Antoine-Joseph Duc (11 May 1856 – April 1934), known as Duc-Quercy and sometimes called Albert Duc-Quercy, was a French journalist and militant socialist.
He was involved in several strikes in the coal mining areas of Aveyron.
He twice ran unsuccessfully for election to the legislature as  socialist.

Career

Antoine-Joseph Duc was born in 1856.
He was a native of Arles, and as a young man was a Provençal poet.
He taught French to his fellow-Provençal Batisto Bonnet, who said later Duc-Quercy "looked like a small black bull breathing fire from mouth and nostrils."
In 1877 the Soucieta Felibrenco dé Paris was founded by Baptiste Bonnet, Jean Barnabé Amy, Joseph Banquier, Antoine Duc (Duc-Quercy), Maurice Faure, Louis Gleize and Pierre Grivolas. The society created the journal Lou Viro-Souléu.

Literary activity

Duc-Quercy became a journalist, a member of the French Workers' Party and of the French Section of the Workers' International.
He contributed to Paul Lafargue's La Socialiste, the organ of the Guesdist movement.
In 1887 the paper was at risk of closing, and Duc-Quercy, Lafarge and  Jules Guesde went to Marseille in an attempt to expand circulation.
Gabriel Deville donated funds from an inheritance, which kept the paper alive until early February 1888, when it ceased publication until September 1890.

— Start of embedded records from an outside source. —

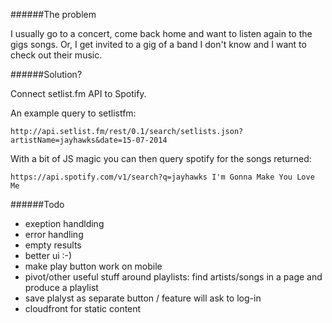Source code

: ######The problem

I usually go to a concert, come back home and want to listen again to the gigs songs. 
Or, I get invited to a gig of a band I don't know and I want to check out their music. 

######Solution? 

Connect setlist.fm API to Spotify. 

An example query to setlistfm:

	http://api.setlist.fm/rest/0.1/search/setlists.json?artistName=jayhawks&date=15-07-2014

With a bit of JS magic you can then query spotify for the songs returned: 

	https://api.spotify.com/v1/search?q=jayhawks I'm Gonna Make You Love Me


######Todo

* exeption handlding
* error handling 
* empty results 
* better ui :-)
* make play button work on mobile
* pivot/other useful stuff around playlists: find artists/songs in a page and produce a playlist
* save plalyst as separate button / feature will ask to log-in
* cloudfront for static content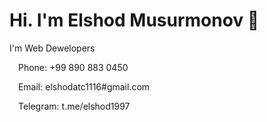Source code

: <h1>Hi. I'm Elshod Musurmonov 👋</h1>
<p>I'm Web Dewelopers</p>
<p><img src = "https://ir.ozone.ru/s3/multimedia-v/6538220191.jpg" style="width:10px;"> Phone: +99 890 883 0450 </p>
<p><img src = "https://i.travelcashinc.com/img/new/cover-letters/email-cover-letter-sample-and-tips.jpg" style="width:10px;"> Email: elshodatc1116#gmail.com </p>
<p><img src = "https://cdn.pixabay.com/photo/2020/11/24/10/03/telegram-5772057_1280.png" style="width:10px;"> Telegram: t.me/elshod1997 </p>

Duc-Quercy was the editor of the Cri du peuple.
When interviewing Maurice Maeterlinck in 1891 he said he was opposed to literary writers who "voluntarily isolate themselves, on the pretext of pure art, from the ideas of their time".
In Jean Béraud's painting La Madeleine chez le Pharisien (1891) each character is a member of the political or literary world. 
The face of Christ is that of Duc-Quercy and the face of Simon the Pharisee is that of the writer Ernest Renan.
His wife, who wrote under the name "Angèle Duc-Quercy", was also a journalist.
She was sentenced to two months in prison in 1891 for having arranged the escape of the Polish nihilist Stanislas Padlewski (1857–91).
She contributed to La Revue des revues in 1899.

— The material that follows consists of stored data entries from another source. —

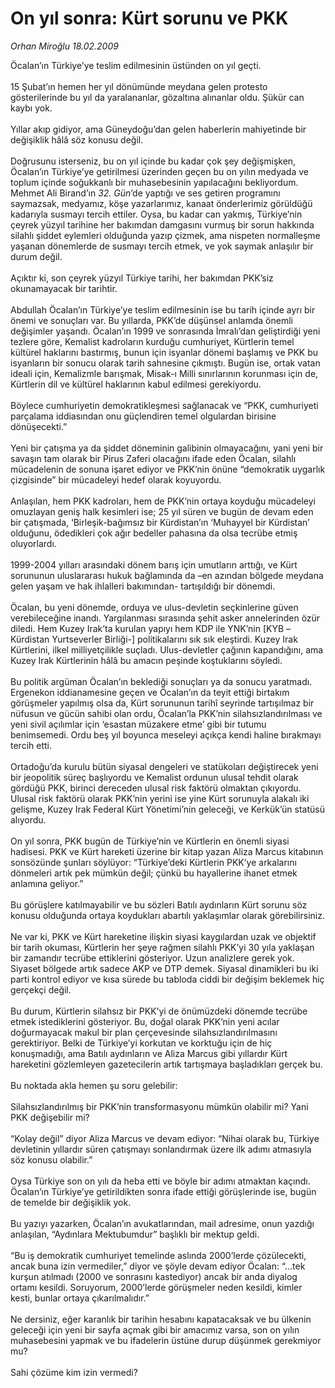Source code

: # On yıl sonra: Kürt sorunu ve PKK

*Orhan Miroğlu 18.02.2009*

<div class="taraf_structure_2col_1zq">
<div class="margen_n">



 <p>Öcalan’ın Türkiye’ye teslim edilmesinin üstünden on yıl geçti. <br/><br/>15 Şubat’ın hemen her yıl dönümünde meydana gelen protesto gösterilerinde bu yıl da yaralananlar, gözaltına alınanlar oldu. Şükür can kaybı yok. <br/><br/>Yıllar akıp gidiyor, ama Güneydoğu’dan gelen haberlerin mahiyetinde bir değişiklik hâlâ söz konusu değil. <br/><br/>Doğrusunu isterseniz, bu on yıl içinde bu kadar çok şey değişmişken, Öcalan’ın Türkiye’ye getirilmesi üzerinden geçen bu on yılın medyada ve toplum içinde soğukkanlı bir muhasebesinin yapılacağını bekliyordum. Mehmet Ali Birand’ın <i>32. Gün</i>’de yaptığı ve ses getiren programını saymazsak, medyamız, köşe yazarlarımız, kanaat önderlerimiz görüldüğü kadarıyla susmayı tercih ettiler. Oysa, bu kadar can yakmış, Türkiye’nin çeyrek yüzyıl tarihine her bakımdan damgasını vurmuş bir sorun hakkında silahlı şiddet eylemleri olduğunda yazıp çizmek, ama nispeten normalleşme yaşanan dönemlerde de susmayı tercih etmek, ve yok saymak anlaşılır bir durum değil. <br/><br/>Açıktır ki, son çeyrek yüzyıl Türkiye tarihi, her bakımdan PKK’siz okunamayacak bir tarihtir. <br/><br/>Abdullah Öcalan’ın Türkiye’ye teslim edilmesinin ise bu tarih içinde ayrı bir önemi ve sonuçları var. Bu yıllarda, PKK’de düşünsel anlamda önemli değişimler yaşandı. Öcalan’ın 1999 ve sonrasında İmralı’dan geliştirdiği yeni tezlere göre, Kemalist kadroların kurduğu cumhuriyet, Kürtlerin temel kültürel haklarını bastırmış, bunun için isyanlar dönemi başlamış ve PKK bu isyanların bir sonucu olarak tarih sahnesine çıkmıştı. Bugün ise, ortak vatan ideali için, Kemalizmle barışmak, Misak-ı Milli sınırlarının korunması için de, Kürtlerin dil ve kültürel haklarının kabul edilmesi gerekiyordu. <br/><br/>Böylece cumhuriyetin demokratikleşmesi sağlanacak ve “PKK, cumhuriyeti parçalama iddiasından onu güçlendiren temel olgulardan birisine dönüşecekti.” <br/><br/>Yeni bir çatışma ya da şiddet döneminin galibinin olmayacağını, yani yeni bir savaşın tam olarak bir Pirus Zaferi olacağını ifade eden Öcalan, silahlı mücadelenin de sonuna işaret ediyor ve PKK’nin önüne “demokratik uygarlık çizgisinde” bir mücadeleyi hedef olarak koyuyordu. <br/><br/>Anlaşılan, hem PKK kadroları, hem de PKK’nin ortaya koyduğu mücadeleyi omuzlayan geniş halk kesimleri ise; 25 yıl süren ve bugün de devam eden bir çatışmada, ‘Birleşik-bağımsız bir Kürdistan’ın ‘Muhayyel bir Kürdistan’ olduğunu, ödedikleri çok ağır bedeller pahasına da olsa tecrübe etmiş oluyorlardı. <br/><br/>1999-2004 yılları arasındaki dönem barış için umutların arttığı, ve Kürt sorununun uluslararası hukuk bağlamında da –en azından bölgede meydana gelen yaşam ve hak ihlalleri bakımından- tartışıldığı bir dönemdi. <br/><br/>Öcalan, bu yeni dönemde, orduya ve ulus-devletin seçkinlerine güven verebileceğine inandı. Yargılanması sırasında şehit asker annelerinden özür diledi. Hem Kuzey Irak’ta kurulan yapıyı hem KDP ile YNK’nin [KYB –Kürdistan Yurtseverler Birliği-] politikalarını sık sık eleştirdi. Kuzey Irak Kürtlerini, ilkel milliyetçilikle suçladı. Ulus-devletler çağının kapandığını, ama Kuzey Irak Kürtlerinin hâlâ bu amacın peşinde koştuklarını söyledi. <br/><br/>Bu politik argüman Öcalan’ın beklediği sonuçları ya da sonucu yaratmadı. Ergenekon iddianamesine geçen ve Öcalan’ın da teyit ettiği birtakım görüşmeler yapılmış olsa da, Kürt sorununun tarihî seyrinde tartışılmaz bir nüfusun ve gücün sahibi olan ordu, Öcalan’la PKK’nin silahsızlandırılması ve yeni sivil açılımlar için ‘esastan müzakere etme’ gibi bir tutumu benimsemedi. Ordu beş yıl boyunca meseleyi açıkça kendi haline bırakmayı tercih etti. <br/><br/>Ortadoğu’da kurulu bütün siyasal dengeleri ve statükoları değiştirecek yeni bir jeopolitik süreç başlıyordu ve Kemalist ordunun ulusal tehdit olarak gördüğü PKK, birinci dereceden ulusal risk faktörü olmaktan çıkıyordu. Ulusal risk faktörü olarak PKK’nin yerini ise yine Kürt sorunuyla alakalı iki gelişme, Kuzey Irak Federal Kürt Yönetimi’nin geleceği, ve Kerkük’ün statüsü alıyordu. <br/><br/>On yıl sonra, PKK bugün de Türkiye’nin ve Kürtlerin en önemli siyasi hadisesi. PKK ve Kürt hareketi üzerine bir kitap yazan Aliza Marcus kitabının sonsözünde şunları söylüyor: “Türkiye’deki Kürtlerin PKK’ye arkalarını dönmeleri artık pek mümkün değil; çünkü bu hayallerine ihanet etmek anlamına geliyor.” <br/><br/>Bu görüşlere katılmayabilir ve bu sözleri Batılı aydınların Kürt sorunu söz konusu olduğunda ortaya koydukları abartılı yaklaşımlar olarak görebilirsiniz. <br/><br/>Ne var ki, PKK ve Kürt hareketine ilişkin siyasi kaygılardan uzak ve objektif bir tarih okuması, Kürtlerin her şeye rağmen silahlı PKK’yi 30 yıla yaklaşan bir zamandır tecrübe ettiklerini gösteriyor. Uzun analizlere gerek yok. Siyaset bölgede artık sadece AKP ve DTP demek. Siyasal dinamikleri bu iki parti kontrol ediyor ve kısa sürede bu tabloda ciddi bir değişim beklemek hiç gerçekçi değil. <br/><br/>Bu durum, Kürtlerin silahsız bir PKK’yi de önümüzdeki dönemde tecrübe etmek istediklerini gösteriyor. Bu, doğal olarak PKK’nin yeni acılar doğurmayacak makul bir plan çerçevesinde silahsızlandırılmasını gerektiriyor. Belki de Türkiye’yi korkutan ve korktuğu için de hiç konuşmadığı, ama Batılı aydınların ve Aliza Marcus gibi yıllardır Kürt hareketini gözlemleyen gazetecilerin artık tartışmaya başladıkları gerçek bu. <br/><br/>Bu noktada akla hemen şu soru gelebilir: <br/><br/>Silahsızlandırılmış bir PKK’nin transformasyonu mümkün olabilir mi? Yani PKK değişebilir mi? <br/><br/>“Kolay değil” diyor Aliza Marcus ve devam ediyor: “Nihai olarak bu, Türkiye devletinin yıllardır süren çatışmayı sonlandırmak üzere ilk adımı atmasıyla söz konusu olabilir.” <br/><br/>Oysa Türkiye son on yılı da heba etti ve böyle bir adımı atmaktan kaçındı. Öcalan’ın Türkiye’ye getirildikten sonra ifade ettiği görüşlerinde ise, bugün de temelde bir değişiklik yok. <br/><br/>Bu yazıyı yazarken, Öcalan’ın avukatlarından, mail adresime, onun yazdığı anlaşılan, “Aydınlara Mektubumdur” başlıklı bir mektup geldi. <br/><br/>“Bu iş demokratik cumhuriyet temelinde aslında 2000’lerde çözülecekti, ancak buna izin vermediler,” diyor ve şöyle devam ediyor Öcalan: “...tek kurşun atılmadı (2000 ve sonrasını kastediyor) ancak bir anda diyalog ortamı kesildi. Soruyorum, 2000’lerde görüşmeler neden kesildi, kimler kesti, bunlar ortaya çıkarılmalıdır.” <br/><br/>Ne dersiniz, eğer karanlık bir tarihin hesabını kapatacaksak ve bu ülkenin geleceği için yeni bir sayfa açmak gibi bir amacımız varsa, son on yılın muhasebesini yapmak ve bu ifadelerin üstüne durup düşünmek gerekmiyor mu? <br/><br/>Sahi çözüme kim izin vermedi?</p>

<br/>


<div id="taraf_not">
</div>

</div>


</div>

The first issue of the Marxist journal L'Ère Nouvelle ("The New Era") appeared on 1 July 1893, founded and edited by the Guesdist George Diamandy, with the declared purpose of infusing literature with a message of revolutionary socialism.
Contributors included Georgi Plekhanov, Edward Aveling and Gabriel Deville.
Georges Sorel joined the editorial staff.
Other contributors were Abel Hovelacque, Jean Jaurès, Alexandre Millerand, Lafargue, Guesde and Duc-Quercy.
The journal openly provoking the reading public to explore the work of Émile Zola, attacked the "reactionary" critics and also proudly called itself "eclectic".

Political activity

A strike began on 26 January 1886 in Decazeville, Aveyron department. among the workers of the Société des Houllères et Fonderies de l'Aveyron.
It lasted 108 days and drew national attention. The engineer Watrin was thrown out of a window and died.
Duc-Quercy went to Decazeville to support the strike and to draw national attention to the social issues in his Cri de peuple.
Ernest Roche of the Intransigeant also went, as did the socialist politicians Zéphyrin Camélinat, Clovis Hugues and Antide Boyer.
Duc-Quercy and Ernest Roche were charged by the police.
As reported by The Living Age, 

The miners of the Compagnie minière de Carmaux held a stormy meeting on 15 August 1892. 
The strike began the next day and would drag out for ten weeks.
Collections were organized to support the miners, whose determination, solidarity and discipline was widely admired by ordinary people.
Duc-Quercy and the politicians Pierre Baudin, Alexandre Millerand, René Viviani, and Alfred Léon Gérault-Richard often spoke in Carmaux during the strike.
Jean Jaurès, Duc-Quercy and Eugène Baudin said the strike was an attempt to guarantee the political liberties of Carmaux voters.
Paul Lafargue of the French Workers' Party saw it as part of the wider "political and economic battle against the bourgeoisie".
In 1893 Duc-quercy was candidate for the legislative elections for Decazeville, but was not elected.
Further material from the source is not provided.